The dataset is taken from PlanVillage dataset from Sharada Mohanty https://github.com/spMohanty/PlantVillage-Dataset

The different versions of the dataset are present in the raw directory :
color : Original RGB images
grayscale : grayscaled version of the raw images
segmented : RGB images with just the leaf segmented and color corrected.

Execution steps:

Training Process

1. Place 'data_extraction.py' in Train folder of the selected leaf folder. e.g..
cp data_extraction.py Bell\ Pepper\ Data\ Set/Train_pep_bac/.
2. Create a text file in leaf folder( eg. Bell Pepper Data Set) with naming 'DiseaseType_result.txt'. e.g..
touch Bell\ Pepper\ Data\ Set/bacterial_result.txt
3. Go to Train folder. eg..
cd Bell\ Pepper\ Data\ Set/Train_pep_bac/
4. Update filename on line 162, with file name created in step 2.
5. Execute the data_extraction file
python data_extraction.py
6. Repeat for each Train folder in selected leaf folder

At the end of the text file such as 'bacterial_result.txt', the average infection percentage for that particular disease for the selected leaf type will be mentioned.

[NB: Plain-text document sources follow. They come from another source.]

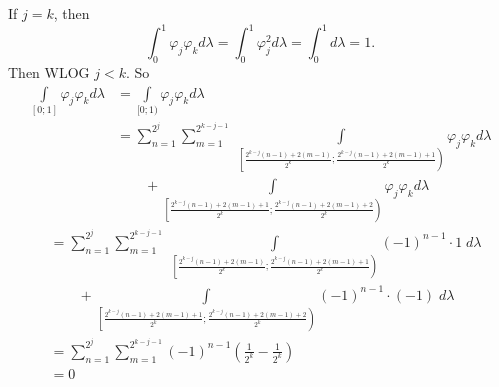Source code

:\documentclass[12pt,a4paper]{article}
\begin{document}
    \begin{enumproblem}
        If $j = k$, then
        \[\int_0^1 \varphi_j \varphi_k d\lambda = \int_0^1 \varphi_j^2 d\lambda = \int_0^1 d\lambda = 1.\]
        Then WLOG $j < k$. So
        \begin{align*}
            \int\limits_{[0; 1]} \varphi_j \varphi_k d\lambda
            &= \int\limits_{[0; 1)} \varphi_j \varphi_k d\lambda\\
            &= \sum_{n=1}^{2^j}\sum_{m=1}^{2^{k-j-1}}\; \int\limits_{\left[\tfrac{2^{k-j}(n-1) + 2(m-1)}{2^k}; \tfrac{2^{k-j}(n-1) + 2(m-1) + 1}{2^k}\right)} \varphi_j \varphi_k d\lambda\\
            &\qquad + \int\limits_{\left[\tfrac{2^{k-j}(n-1) + 2(m-1) + 1}{2^k}; \tfrac{2^{k-j}(n-1) + 2(m-1) + 2}{2^k}\right)} \varphi_j \varphi_k d\lambda
        \end{align*}
        \begin{align*}
            &= \sum_{n=1}^{2^j}\sum_{m=1}^{2^{k-j-1}}\; \int\limits_{\left[\tfrac{2^{k-j}(n-1) + 2(m-1)}{2^k}; \tfrac{2^{k-j}(n-1) + 2(m-1) + 1}{2^k}\right)} (-1)^{n-1} \cdot 1\; d\lambda\\
            &\qquad + \int\limits_{\left[\tfrac{2^{k-j}(n-1) + 2(m-1) + 1}{2^k}; \tfrac{2^{k-j}(n-1) + 2(m-1) + 2}{2^k}\right)} (-1)^{n-1} \cdot (-1)\; d\lambda\\
            &= \sum_{n=1}^{2^j}\sum_{m=1}^{2^{k-j-1}} (-1)^{n-1} \left(\frac{1}{2^k} - \frac{1}{2^k}\right)\\
            &= 0
        \end{align*}
    \end{enumproblem}
\end{document}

After creating training text file for each training folder.

Test Process

1. Place 'data_marking.py' and 'leaf_classification.py' in Test folder of the selected leaf folder. e.g..
cp data_marking.py Bell\ Pepper\ Data\ Set/Test_pep_bac/.
cp leaf_classification.py Bell\ Pepper\ Data\ Set/Test_pep_bac/.

2. Create a text file in leaf folder( eg. Bell Pepper Data Set/Test_pep_healthy/) with naming 'DiseaseType__test_result.txt'. e.g..
touch Bell\ Pepper\ Data\ Set/Test_pep_healthy/healthy_test_result.txt

3. Go to Train folder. eg..
cd Bell\ Pepper\ Data\ Set/Test_pep_healthy/

4. Update filename on line 134 of data_marking, with file name created in step 2.

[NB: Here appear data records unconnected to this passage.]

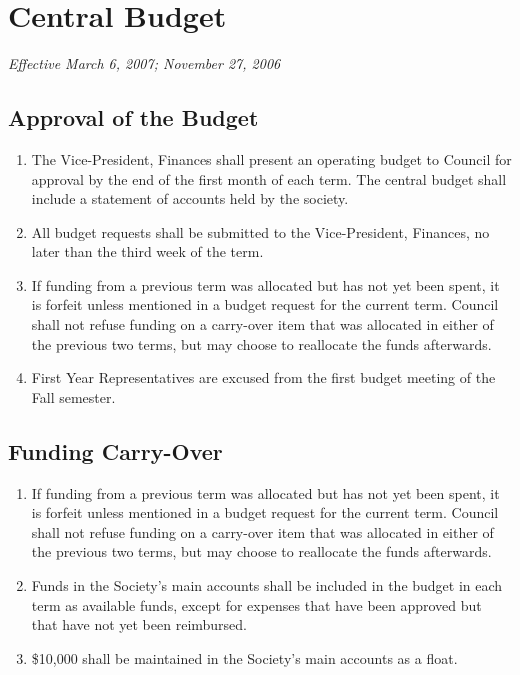 \section{Central Budget}
\emph{Effective March 6, 2007; November 27, 2006}\\

\subsection{Approval of the Budget}
\begin{enumerate}
    \item The Vice-President, Finances shall present an operating budget to
        Council for approval by the end of the first month of each term. The
        central budget shall include a statement of accounts held by the
        society.
    \item All budget requests shall be submitted to the Vice-President,
        Finances, no later than the third week of the term.
    \item If funding from a previous term was allocated but has not yet been
        spent, it is forfeit unless mentioned in a budget request for the
        current term.  Council shall not refuse funding on a carry-over item
        that was allocated in either of the previous two terms, but may choose
        to reallocate the funds afterwards.
    \item First Year Representatives are excused from the first budget meeting
        of the Fall semester.
\end{enumerate}

\subsection{Funding Carry-Over}
\begin{enumerate}
    \item If funding from a previous term was allocated but has not yet been
        spent, it is forfeit unless mentioned in a budget request for the
        current term. Council shall not refuse funding on a carry-over item
        that was allocated in either of the previous two terms, but may choose
        to reallocate the funds afterwards.
    \item Funds in the Society's main accounts shall be included in the budget
        in each term as available funds, except for expenses that have been
        approved but that have not yet been reimbursed.
    \item \$10,000 shall be maintained in the Society's main accounts as a
        float.
\end{enumerate}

5. Change leaf marking as 'Healthy' or 'Infected' at line 151 and 164 of data_marking.

6. Execute the data_marking file
python data_marking.py

7. Execute the leaf_classification file
python leaf_classification.py

8. Repeat for each test folder

At the end of the text file such as 'healthy_test_result.txt', the classification accuracy for that particular disease for the selected leaf type will be mentioned.

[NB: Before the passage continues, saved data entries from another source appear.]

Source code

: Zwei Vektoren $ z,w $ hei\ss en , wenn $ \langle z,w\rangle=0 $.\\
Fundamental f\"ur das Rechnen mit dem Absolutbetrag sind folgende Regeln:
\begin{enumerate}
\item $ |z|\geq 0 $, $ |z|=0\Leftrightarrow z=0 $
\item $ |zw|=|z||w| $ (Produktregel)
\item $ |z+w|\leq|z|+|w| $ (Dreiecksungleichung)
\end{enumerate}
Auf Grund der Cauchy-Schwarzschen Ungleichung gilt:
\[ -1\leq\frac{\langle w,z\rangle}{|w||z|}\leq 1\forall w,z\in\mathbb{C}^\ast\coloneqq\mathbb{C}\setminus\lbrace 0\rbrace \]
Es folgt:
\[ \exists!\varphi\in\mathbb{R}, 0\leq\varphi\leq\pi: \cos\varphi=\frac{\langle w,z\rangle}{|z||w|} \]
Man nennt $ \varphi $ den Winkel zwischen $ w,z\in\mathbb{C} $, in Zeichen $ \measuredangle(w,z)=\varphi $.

The link to the original paper : https://dx.doi.org/10.1504/IJSHC.2019.101602

If our work helps you, please cite it as:

N. Paliwal, P. Vanjani, J.-W. Liu, S. Saini, and A. Sharma. ”Image processing-based intelligent robotic system for assistance of agricultural crops.” International Journal of Social and Humanistic Computing,3(2):191–204, 2019.